§ **Required action**: Exactly the lines below from the one with "As a general" up to and including the one with "If you are anxious" make up the answer, with nothing else added.

*** Opening Input data ***

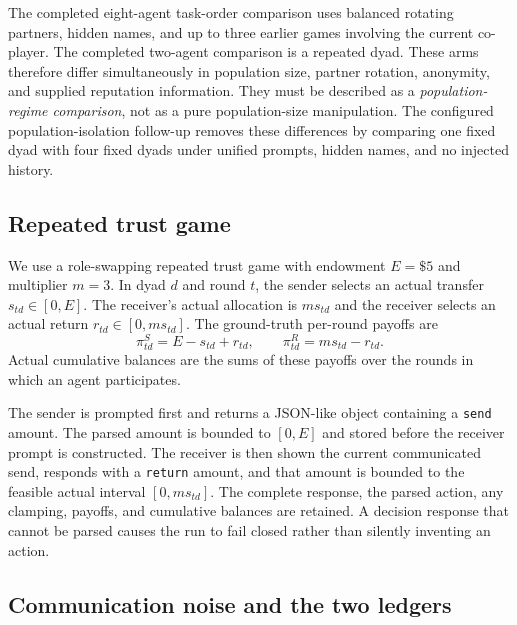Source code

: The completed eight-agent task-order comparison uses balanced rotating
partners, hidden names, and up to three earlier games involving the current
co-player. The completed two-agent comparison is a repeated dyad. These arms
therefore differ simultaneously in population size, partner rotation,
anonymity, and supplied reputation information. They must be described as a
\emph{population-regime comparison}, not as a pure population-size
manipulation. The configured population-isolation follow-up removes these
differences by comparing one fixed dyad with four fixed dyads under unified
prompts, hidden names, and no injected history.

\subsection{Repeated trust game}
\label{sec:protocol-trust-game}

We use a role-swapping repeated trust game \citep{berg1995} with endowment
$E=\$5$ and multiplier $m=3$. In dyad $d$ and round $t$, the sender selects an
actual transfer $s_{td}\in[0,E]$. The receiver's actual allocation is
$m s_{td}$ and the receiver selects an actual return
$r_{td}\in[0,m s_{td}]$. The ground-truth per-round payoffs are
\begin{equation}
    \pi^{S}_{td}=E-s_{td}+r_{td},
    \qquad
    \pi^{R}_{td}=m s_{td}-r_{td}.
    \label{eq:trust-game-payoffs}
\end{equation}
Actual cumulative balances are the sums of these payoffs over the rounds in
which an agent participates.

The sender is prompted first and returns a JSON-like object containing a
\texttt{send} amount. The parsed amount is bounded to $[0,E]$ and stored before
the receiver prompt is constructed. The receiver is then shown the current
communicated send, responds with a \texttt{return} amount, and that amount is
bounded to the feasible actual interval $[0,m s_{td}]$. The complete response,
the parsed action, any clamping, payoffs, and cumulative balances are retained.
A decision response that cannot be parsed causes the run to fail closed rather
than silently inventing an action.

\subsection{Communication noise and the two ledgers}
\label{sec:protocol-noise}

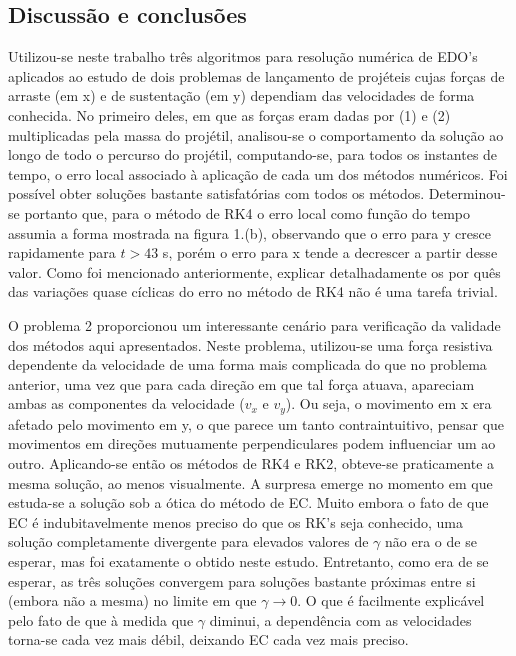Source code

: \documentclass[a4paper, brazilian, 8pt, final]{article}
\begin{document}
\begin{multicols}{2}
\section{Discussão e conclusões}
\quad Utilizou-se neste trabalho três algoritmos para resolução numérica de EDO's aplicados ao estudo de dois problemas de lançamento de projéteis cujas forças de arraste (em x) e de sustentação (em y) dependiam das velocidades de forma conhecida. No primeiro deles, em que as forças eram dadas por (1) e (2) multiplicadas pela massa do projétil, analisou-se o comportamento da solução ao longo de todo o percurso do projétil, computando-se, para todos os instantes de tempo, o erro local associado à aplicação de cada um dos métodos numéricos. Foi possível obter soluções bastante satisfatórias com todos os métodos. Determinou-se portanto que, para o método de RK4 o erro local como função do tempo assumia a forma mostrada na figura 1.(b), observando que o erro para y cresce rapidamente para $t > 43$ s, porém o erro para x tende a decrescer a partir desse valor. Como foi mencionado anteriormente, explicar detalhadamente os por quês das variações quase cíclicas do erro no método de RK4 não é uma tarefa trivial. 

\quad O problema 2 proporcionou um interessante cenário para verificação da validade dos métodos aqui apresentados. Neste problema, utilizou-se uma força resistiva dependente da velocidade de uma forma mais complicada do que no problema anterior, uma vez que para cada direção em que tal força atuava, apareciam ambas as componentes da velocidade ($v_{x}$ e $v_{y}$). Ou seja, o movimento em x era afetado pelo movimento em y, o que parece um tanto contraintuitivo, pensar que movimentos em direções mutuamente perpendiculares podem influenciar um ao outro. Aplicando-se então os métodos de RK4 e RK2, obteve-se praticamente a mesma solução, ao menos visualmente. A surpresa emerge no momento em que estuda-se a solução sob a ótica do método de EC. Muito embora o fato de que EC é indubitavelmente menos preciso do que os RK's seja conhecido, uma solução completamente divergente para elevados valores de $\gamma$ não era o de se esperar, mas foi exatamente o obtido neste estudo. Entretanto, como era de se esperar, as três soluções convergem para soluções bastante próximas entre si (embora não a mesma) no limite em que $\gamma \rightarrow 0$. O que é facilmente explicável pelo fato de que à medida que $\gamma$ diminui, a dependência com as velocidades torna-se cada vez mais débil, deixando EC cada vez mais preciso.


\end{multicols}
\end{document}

*** Closing Input data ***
*** Opening Input data ***

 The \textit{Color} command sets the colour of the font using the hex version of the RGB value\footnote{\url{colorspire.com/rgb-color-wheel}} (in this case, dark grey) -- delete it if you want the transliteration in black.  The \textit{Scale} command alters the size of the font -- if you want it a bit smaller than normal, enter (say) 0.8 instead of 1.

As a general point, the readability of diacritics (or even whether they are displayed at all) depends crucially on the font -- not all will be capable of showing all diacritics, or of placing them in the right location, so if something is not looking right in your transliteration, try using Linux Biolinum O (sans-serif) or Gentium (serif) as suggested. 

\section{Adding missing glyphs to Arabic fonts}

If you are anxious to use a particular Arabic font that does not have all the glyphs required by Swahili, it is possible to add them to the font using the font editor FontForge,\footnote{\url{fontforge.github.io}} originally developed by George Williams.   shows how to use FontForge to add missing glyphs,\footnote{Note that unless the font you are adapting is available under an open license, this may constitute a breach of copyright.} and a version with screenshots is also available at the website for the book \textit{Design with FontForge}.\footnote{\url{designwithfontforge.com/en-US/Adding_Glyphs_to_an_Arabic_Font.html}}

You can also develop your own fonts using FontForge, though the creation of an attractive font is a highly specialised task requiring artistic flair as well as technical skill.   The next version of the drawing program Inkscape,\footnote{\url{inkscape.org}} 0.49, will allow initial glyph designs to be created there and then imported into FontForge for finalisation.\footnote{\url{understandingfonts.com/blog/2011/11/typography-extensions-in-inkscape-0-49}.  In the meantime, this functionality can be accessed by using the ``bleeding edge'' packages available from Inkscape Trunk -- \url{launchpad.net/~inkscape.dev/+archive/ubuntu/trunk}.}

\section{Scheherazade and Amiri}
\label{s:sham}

*** Closing Input data ***

§ **Output of the exercise**:
As a general point, the readability of diacritics (or even whether they are displayed at all) depends crucially on the font -- not all will be capable of showing all diacritics, or of placing them in the right location, so if something is not looking right in your transliteration, try using Linux Biolinum O (sans-serif) or Gentium (serif) as suggested. 

\section{Adding missing glyphs to Arabic fonts}

If you are anxious to use a particular Arabic font that does not have all the glyphs required by Swahili, it is possible to add them to the font using the font editor FontForge,\footnote{\url{fontforge.github.io}} originally developed by George Williams.   shows how to use FontForge to add missing glyphs,\footnote{Note that unless the font you are adapting is available under an open license, this may constitute a breach of copyright.} and a version with screenshots is also available at the website for the book \textit{Design with FontForge}.\footnote{\url{designwithfontforge.com/en-US/Adding_Glyphs_to_an_Arabic_Font.html}}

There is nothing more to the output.